Rho-associated kinase phosphorylates myosin-binding subunit (MBS) of myosin phosphatase and thereby inactivates the phosphatase activity in vitro. Rho-kinase is thought to regulate the phosphorylation state of the substrates including myosin light chain (MLC), ERM (ezrin/radixin/moesin) family proteins and adducin by their direct phosphorylation and by the inactivation of myosin phosphatase. The sites of phosphorylation of MBS by Rho-kinase have been identified as Thr-697 and Ser-854; antibody has been prepared that specifically recognizes MBS phosphorylated at Ser-854. It has been found by use of this antibody that the stimulation of MDCK epithelial cells with tetradecanoylphorbol-13-acetate (TPA) or hepatocyte growth factor (HGF) induces the phosphorylation of MBS at Ser-854 under the conditions in which membrane ruffling and cell migration are induced. Pretreatment of the cells with Botulinum C3 ADP-ribosyltransferase (C3), which is thought to interfere with Rho functions, or Rho-kinase inhibitors inhibit the TPA- or HGF-induced MBS phosphorylation. The TPA stimulation enhances the immunoreactivity of phosphorylated MBS in the cytoplasm and membrane ruffling area of MDCK cells. In migrating MDCK cells, phosphorylated MBS as well as phosphorylated MLC at Ser-19 are localized in the leading edge and posterior region. Phosphorylated MBS is localized on actin stress fibers in REF52 fibroblasts. The microinjection of C3 or dominant negative Rho-kinase disrupts stress fibers and weakens the accumulation of phosphorylated MBS in REF52 cells. During cytokinesis, phosphorylated MBS, MLC and ERM family proteins accumulate at the cleavage furrow, and the phosphorylation level of MBS at Ser-854 is increased. Taken together, these results indicate that MBS is phosphorylated by Rho-kinase downstream of Rho in vivo, and suggest that myosin phosphatase and Rho-kinase spatiotemporally regulate the phosphorylation state of Rho-kinase substrates, including MLC and ERM family proteins in vivo in a cooperative manner (Kawano, 1999).
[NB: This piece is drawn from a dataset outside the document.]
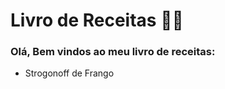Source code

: # Livro de Receitas :man_cook:



### Olá, Bem vindos ao meu livro de receitas:

- Strogonoff de Frango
The molecular mechanism of myosin-bound protein phosphatase (MBP) regulation by insulin has been examined and the role of MBP in insulin-mediated vasorelaxation has been evaluated. Insulin rapidly stimulates MBP in confluent primary vascular smooth muscle cell (VSMC) cultures. In contrast, VSMCs isolated from diabetic and hypertensive rats exhibit impaired MBP activation by insulin. Insulin-mediated MBP activation is accompanied by a rapid time-dependent reduction in the phosphorylation state of the myosin-bound regulatory subunit (MBS) of MBP. The decrease observed in MBS phosphorylation is due to insulin-induced inhibition of Rho kinase activity. Insulin also prevents a thrombin-mediated increase in Rho kinase activation and abolishes the thrombin-induced increase in MBS phosphorylation and MBP inactivation. These data are consistent with the notion that insulin inactivates Rho kinase and decreases MBS phosphorylation to activate MBP in VSMCs. Furthermore, treatment with synthetic inhibitors of phosphatidylinositol-3 kinase (PI3-kinase), nitric oxide synthase (NOS), and cyclic guanosine monophosphate (cGMP) all block insulin's effect on MBP activation. It is concluded that insulin stimulates MBP via its regulatory subunit, MBS, partly by inactivating Rho kinase and stimulating NO/cGMP signaling via PI3-kinase as part of a complex signaling network that controls 20-kDa myosin light chain (MLC20) phosphorylation and VSMC contraction (Begum, 2000).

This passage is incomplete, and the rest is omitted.